DATA SUPPLIED.

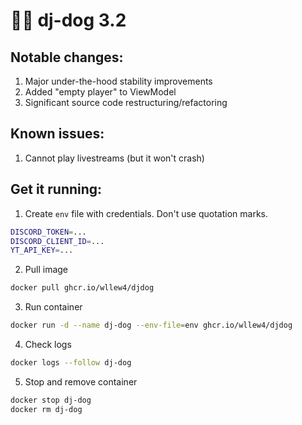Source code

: # 🐶🎵 dj-dog 3.2
## Notable changes:
1. Major under-the-hood stability improvements
1. Added "empty player" to ViewModel
1. Significant source code restructuring/refactoring

## Known issues:
1. Cannot play livestreams (but it won't crash)

## Get it running:
1. Create `env` file with credentials. Don't use quotation marks.
```sh
DISCORD_TOKEN=...
DISCORD_CLIENT_ID=...
YT_API_KEY=...
```
2. Pull image
```sh
docker pull ghcr.io/wllew4/djdog
```
3. Run container
```sh
docker run -d --name dj-dog --env-file=env ghcr.io/wllew4/djdog
```
4. Check logs
```sh
docker logs --follow dj-dog
```
5. Stop and remove container
```sh
docker stop dj-dog
docker rm dj-dog
```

WORK TASK. Repeat the material above word for word; no images go in the copy.

PROBLEM SOLUTION.
Source code

: # 🐶🎵 dj-dog 3.2
## Notable changes:
1. Major under-the-hood stability improvements
1. Added "empty player" to ViewModel
1. Significant source code restructuring/refactoring

## Known issues:
1. Cannot play livestreams (but it won't crash)

## Get it running:
1. Create `env` file with credentials. Don't use quotation marks.
```sh
DISCORD_TOKEN=...
DISCORD_CLIENT_ID=...
YT_API_KEY=...
```
2. Pull image
```sh
docker pull ghcr.io/wllew4/djdog
```
3. Run container
```sh
docker run -d --name dj-dog --env-file=env ghcr.io/wllew4/djdog
```
4. Check logs
```sh
docker logs --follow dj-dog
```
5. Stop and remove container
```sh
docker stop dj-dog
docker rm dj-dog
```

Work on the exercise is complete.